YOUR ASSIGNMENT
Word for word, and with pictures excluded, copy out all the records that follow.

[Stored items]
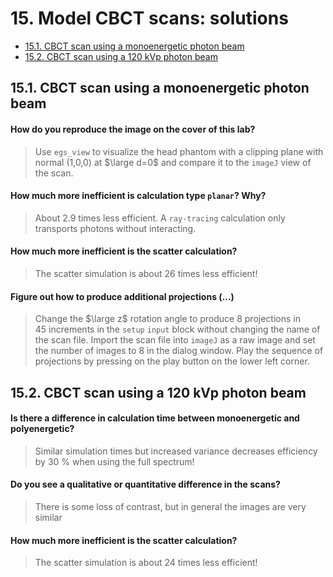 <!-- # 1. -->
<!-- # 2. -->
<!-- # 3. -->
<!-- # 4. -->
<!-- # 5. -->
<!-- # 6. -->
<!-- # 7. -->
<!-- # 8. -->
<!-- # 9. -->
<!-- # 10. -->
<!-- # 11. -->
<!-- # 12. -->
<!-- # 13. -->
<!-- # 14. -->

# 15. Model CBCT scans: solutions <!-- omit in toc -->

- [15.1. CBCT scan using a monoenergetic photon beam](#151-cbct-scan-using-a-monoenergetic-photon-beam)
- [15.2. CBCT scan using a 120 kVp photon beam](#152-cbct-scan-using-a-120-kvp-photon-beam)

## 15.1. CBCT scan using a monoenergetic photon beam

#### How do you reproduce the image on the cover of this lab?

> Use `egs_view` to visualize the head phantom with a clipping plane with normal (1,0,0) at $\large d=0$ and compare it to the `imageJ` view of the scan.

#### How much more inefficient is calculation type `planar`? Why?

> About 2.9 times less efficient. A `ray-tracing` calculation only transports photons without interacting.

#### How much more inefficient is the scatter calculation?

> The scatter simulation is about 26 times less efficient!

#### Figure out how to produce additional projections (...)

> Change the $\large z$ rotation angle to produce 8 projections in 45 increments in the `setup` `input` block without changing the name of the scan file. Import the scan file into `imageJ` as a raw image and set the number of images to 8 in the dialog window. Play the sequence of projections by pressing on the play button on the lower left corner.

## 15.2. CBCT scan using a 120 kVp photon beam

#### Is there a difference in calculation time between monoenergetic and polyenergetic?

> Similar simulation times but increased variance decreases efficiency by 30 % when using the full spectrum!

#### Do you see a qualitative or quantitative difference in the scans?

> There is some loss of contrast, but in general the images are very similar

#### How much more inefficient is the scatter calculation?

> The scatter simulation is about 24 times less efficient!
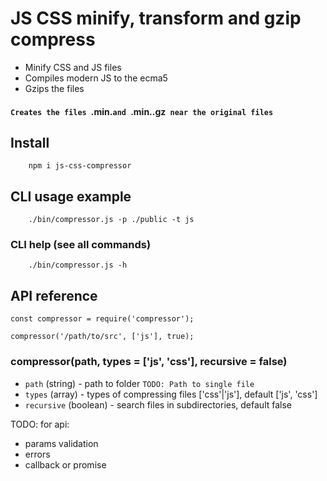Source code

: # JS CSS minify, transform and gzip compress

+ Minify CSS and JS files
+ Compiles modern JS to the ecma5
+ Gzips the files

#### `Creates the files `<filename>.min.<ext>` and  `<filename>.min.<ext>.gz` near the original files`

## Install
        npm i js-css-compressor

## CLI usage example
        ./bin/compressor.js -p ./public -t js

### CLI help (see all commands)

        ./bin/compressor.js -h 
        

## API reference

    const compressor = require('compressor');
    
    compressor('/path/to/src', ['js'], true);

### compressor(path, types = ['js', 'css'], recursive = false)

 + `path`  (string) - path to folder `TODO: Path to single file `
 + `types` (array)  - types of compressing files ['css'|'js'], default ['js', 'css']
 + `recursive` (boolean) - search files in subdirectories, default false
 
 TODO: for api:
 + params validation
 + errors
 + callback or promise 
          
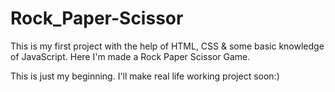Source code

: # Rock_Paper-Scissor
This is my first project with the help of HTML, CSS & some basic knowledge of JavaScript.
Here I'm made a Rock Paper Scissor Game.

This is just my beginning. I'll make real life working project soon:)
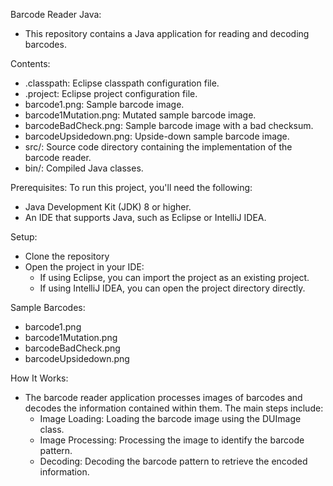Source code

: Barcode Reader Java:
- This repository contains a Java application for reading and decoding barcodes.

Contents:
- .classpath: Eclipse classpath configuration file.
- .project: Eclipse project configuration file.
- barcode1.png: Sample barcode image.
- barcode1Mutation.png: Mutated sample barcode image.
- barcodeBadCheck.png: Sample barcode image with a bad checksum.
- barcodeUpsidedown.png: Upside-down sample barcode image.
- src/: Source code directory containing the implementation of the barcode reader.
- bin/: Compiled Java classes.

Prerequisites:
To run this project, you'll need the following:
- Java Development Kit (JDK) 8 or higher.
- An IDE that supports Java, such as Eclipse or IntelliJ IDEA.

Setup:
 - Clone the repository
 - Open the project in your IDE:
   - If using Eclipse, you can import the project as an existing project.
   - If using IntelliJ IDEA, you can open the project directory directly.
  
Sample Barcodes:
- barcode1.png
- barcode1Mutation.png
- barcodeBadCheck.png
- barcodeUpsidedown.png

How It Works:
- The barcode reader application processes images of barcodes and decodes the information contained within them. The main steps include:
  - Image Loading: Loading the barcode image using the DUImage class.
  - Image Processing: Processing the image to identify the barcode pattern.
  - Decoding: Decoding the barcode pattern to retrieve the encoded information.
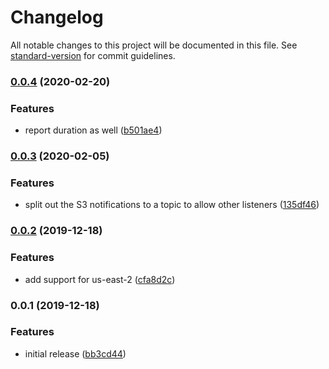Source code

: # Changelog

All notable changes to this project will be documented in this file. See [standard-version](https://github.com/conventional-changelog/standard-version) for commit guidelines.

### [0.0.4](https://github.com/sammarks/cloudformation-video-thumbnail/compare/v0.0.3...v0.0.4) (2020-02-20)


### Features

* report duration as well ([b501ae4](https://github.com/sammarks/cloudformation-video-thumbnail/commit/b501ae442dbe15b0df72a7976b82e484349fd83a))

### [0.0.3](https://github.com/sammarks/cloudformation-video-thumbnail/compare/v0.0.2...v0.0.3) (2020-02-05)


### Features

* split out the S3 notifications to a topic to allow other listeners ([135df46](https://github.com/sammarks/cloudformation-video-thumbnail/commit/135df468034fe5284f3436c9b844adab9ebe8ded))

### [0.0.2](https://github.com/sammarks/cloudformation-video-thumbnail/compare/v0.0.1...v0.0.2) (2019-12-18)


### Features

* add support for us-east-2 ([cfa8d2c](https://github.com/sammarks/cloudformation-video-thumbnail/commit/cfa8d2c7890cd5d29c27a3d8d3ea60e51366efc9))

### 0.0.1 (2019-12-18)


### Features

* initial release ([bb3cd44](https://github.com/sammarks/cloudformation-video-thumbnail/commit/bb3cd444bb7df8e6e942b9a56037a59d54ab2921))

TASK OUTPUT
 <!-- # 1. -->
<!-- # 2. -->
<!-- # 3. -->
<!-- # 4. -->
<!-- # 5. -->
<!-- # 6. -->
<!-- # 7. -->
<!-- # 8. -->
<!-- # 9. -->
<!-- # 10. -->
<!-- # 11. -->
<!-- # 12. -->
<!-- # 13. -->
<!-- # 14. -->

# 15. Model CBCT scans: solutions <!-- omit in toc -->

- [15.1. CBCT scan using a monoenergetic photon beam](#151-cbct-scan-using-a-monoenergetic-photon-beam)
- [15.2. CBCT scan using a 120 kVp photon beam](#152-cbct-scan-using-a-120-kvp-photon-beam)

## 15.1. CBCT scan using a monoenergetic photon beam

#### How do you reproduce the image on the cover of this lab?

> Use `egs_view` to visualize the head phantom with a clipping plane with normal (1,0,0) at $\large d=0$ and compare it to the `imageJ` view of the scan.

#### How much more inefficient is calculation type `planar`? Why?

> About 2.9 times less efficient. A `ray-tracing` calculation only transports photons without interacting.

#### How much more inefficient is the scatter calculation?

> The scatter simulation is about 26 times less efficient!

#### Figure out how to produce additional projections (...)

> Change the $\large z$ rotation angle to produce 8 projections in 45 increments in the `setup` `input` block without changing the name of the scan file. Import the scan file into `imageJ` as a raw image and set the number of images to 8 in the dialog window. Play the sequence of projections by pressing on the play button on the lower left corner.

## 15.2. CBCT scan using a 120 kVp photon beam

#### Is there a difference in calculation time between monoenergetic and polyenergetic?

> Similar simulation times but increased variance decreases efficiency by 30 % when using the full spectrum!

#### Do you see a qualitative or quantitative difference in the scans?

> There is some loss of contrast, but in general the images are very similar

#### How much more inefficient is the scatter calculation?

> The scatter simulation is about 24 times less efficient!
Source code

: # JS CSS minify, transform and gzip compress

+ Minify CSS and JS files
+ Compiles modern JS to the ecma5
+ Gzips the files

#### `Creates the files `<filename>.min.<ext>` and  `<filename>.min.<ext>.gz` near the original files`

## Install
        npm i js-css-compressor

## CLI usage example
        ./bin/compressor.js -p ./public -t js

### CLI help (see all commands)

        ./bin/compressor.js -h 
        

## API reference

    const compressor = require('compressor');
    
    compressor('/path/to/src', ['js'], true);

### compressor(path, types = ['js', 'css'], recursive = false)

 + `path`  (string) - path to folder `TODO: Path to single file `
 + `types` (array)  - types of compressing files ['css'|'js'], default ['js', 'css']
 + `recursive` (boolean) - search files in subdirectories, default false
 
 TODO: for api:
 + params validation
 + errors
 + callback or promise 
          
Source code

: # Rock_Paper-Scissor
This is my first project with the help of HTML, CSS & some basic knowledge of JavaScript.
Here I'm made a Rock Paper Scissor Game.

This is just my beginning. I'll make real life working project soon:)
Source code

: Barcode Reader Java:
- This repository contains a Java application for reading and decoding barcodes.

Contents:
- .classpath: Eclipse classpath configuration file.
- .project: Eclipse project configuration file.
- barcode1.png: Sample barcode image.
- barcode1Mutation.png: Mutated sample barcode image.
- barcodeBadCheck.png: Sample barcode image with a bad checksum.
- barcodeUpsidedown.png: Upside-down sample barcode image.
- src/: Source code directory containing the implementation of the barcode reader.
- bin/: Compiled Java classes.

Prerequisites:
To run this project, you'll need the following:
- Java Development Kit (JDK) 8 or higher.
- An IDE that supports Java, such as Eclipse or IntelliJ IDEA.

Setup:
 - Clone the repository
 - Open the project in your IDE:
   - If using Eclipse, you can import the project as an existing project.
   - If using IntelliJ IDEA, you can open the project directory directly.
  
Sample Barcodes:
- barcode1.png
- barcode1Mutation.png
- barcodeBadCheck.png
- barcodeUpsidedown.png

How It Works:
- The barcode reader application processes images of barcodes and decodes the information contained within them. The main steps include:
  - Image Loading: Loading the barcode image using the DUImage class.
  - Image Processing: Processing the image to identify the barcode pattern.
  - Decoding: Decoding the barcode pattern to retrieve the encoded information.
Source code

: # Changelog

All notable changes to this project will be documented in this file. See [standard-version](https://github.com/conventional-changelog/standard-version) for commit guidelines.

### [0.0.4](https://github.com/sammarks/cloudformation-video-thumbnail/compare/v0.0.3...v0.0.4) (2020-02-20)


### Features

* report duration as well ([b501ae4](https://github.com/sammarks/cloudformation-video-thumbnail/commit/b501ae442dbe15b0df72a7976b82e484349fd83a))

### [0.0.3](https://github.com/sammarks/cloudformation-video-thumbnail/compare/v0.0.2...v0.0.3) (2020-02-05)


### Features

* split out the S3 notifications to a topic to allow other listeners ([135df46](https://github.com/sammarks/cloudformation-video-thumbnail/commit/135df468034fe5284f3436c9b844adab9ebe8ded))

### [0.0.2](https://github.com/sammarks/cloudformation-video-thumbnail/compare/v0.0.1...v0.0.2) (2019-12-18)


### Features

* add support for us-east-2 ([cfa8d2c](https://github.com/sammarks/cloudformation-video-thumbnail/commit/cfa8d2c7890cd5d29c27a3d8d3ea60e51366efc9))

### 0.0.1 (2019-12-18)


### Features

* initial release ([bb3cd44](https://github.com/sammarks/cloudformation-video-thumbnail/commit/bb3cd444bb7df8e6e942b9a56037a59d54ab2921))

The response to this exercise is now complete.